╔══
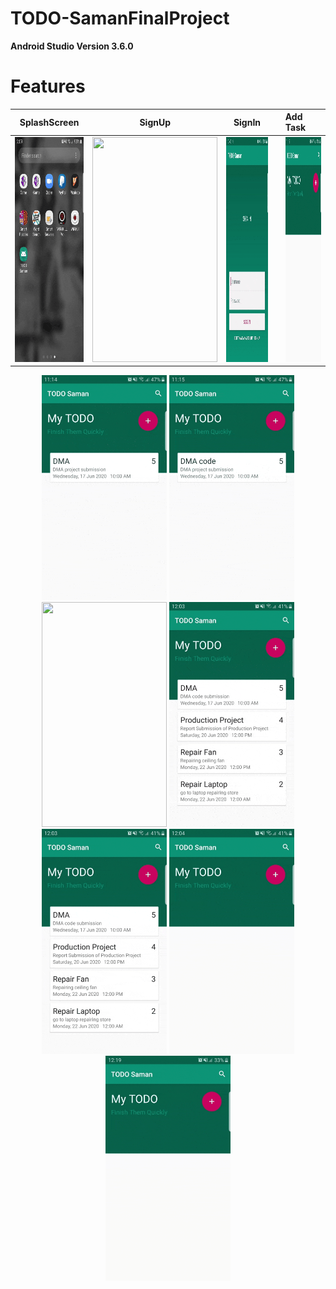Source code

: # TODO-SamanFinalProject

**Android Studio Version 3.6.0**

# Features


<table>
<thead>
<tr>
<th align="center">SplashScreen</th>
<th align="center">SignUp</th>
<th align="center">SignIn<th>
<th align="left">Add Task</th>
</tr>
</thead>
<tbody>
<tr>
<td align="center"> <img src = "gif/splashscreen.gif" width="200" height="360"></td>
<td align="center"><img src = "gif/signup.gif" width="200" height="360"></td>
<td align="center"> <img src = "gif/signin.gif" width="200" height="360"><td>
<td align="left"><img src = "gif/addtask.gif" width="200" height="360"></td>
</tr>
</tbody>
</table>
<p align="center">  
  <img src = "gif/edittask.gif" width="200" height="360">
  <img src = "gif/swipedelete.gif" width="200" height="360">
  <img src = "gif/search.gif" width="200" height="360">
  <img src = "gif/calendar.gif" width="200" height="360">
  <img src = "gif/deletealltasks.gif" width="200" height="360">
  <img src = "gif/logout.gif" width="200" height="360">
  <img src = "gif/exit.gif" width="200" height="360">
 </p>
╚══
Except for the pictures, return every line of the material exactly.

Source code

: # TODO-SamanFinalProject

**Android Studio Version 3.6.0**

# Features


<table>
<thead>
<tr>
<th align="center">SplashScreen</th>
<th align="center">SignUp</th>
<th align="center">SignIn<th>
<th align="left">Add Task</th>
</tr>
</thead>
<tbody>
<tr>
<td align="center"> <img src = "gif/splashscreen.gif" width="200" height="360"></td>
<td align="center"><img src = "gif/signup.gif" width="200" height="360"></td>
<td align="center"> <img src = "gif/signin.gif" width="200" height="360"><td>
<td align="left"><img src = "gif/addtask.gif" width="200" height="360"></td>
</tr>
</tbody>
</table>
<p align="center">  
  <img src = "gif/edittask.gif" width="200" height="360">
  <img src = "gif/swipedelete.gif" width="200" height="360">
  <img src = "gif/search.gif" width="200" height="360">
  <img src = "gif/calendar.gif" width="200" height="360">
  <img src = "gif/deletealltasks.gif" width="200" height="360">
  <img src = "gif/logout.gif" width="200" height="360">
  <img src = "gif/exit.gif" width="200" height="360">
 </p>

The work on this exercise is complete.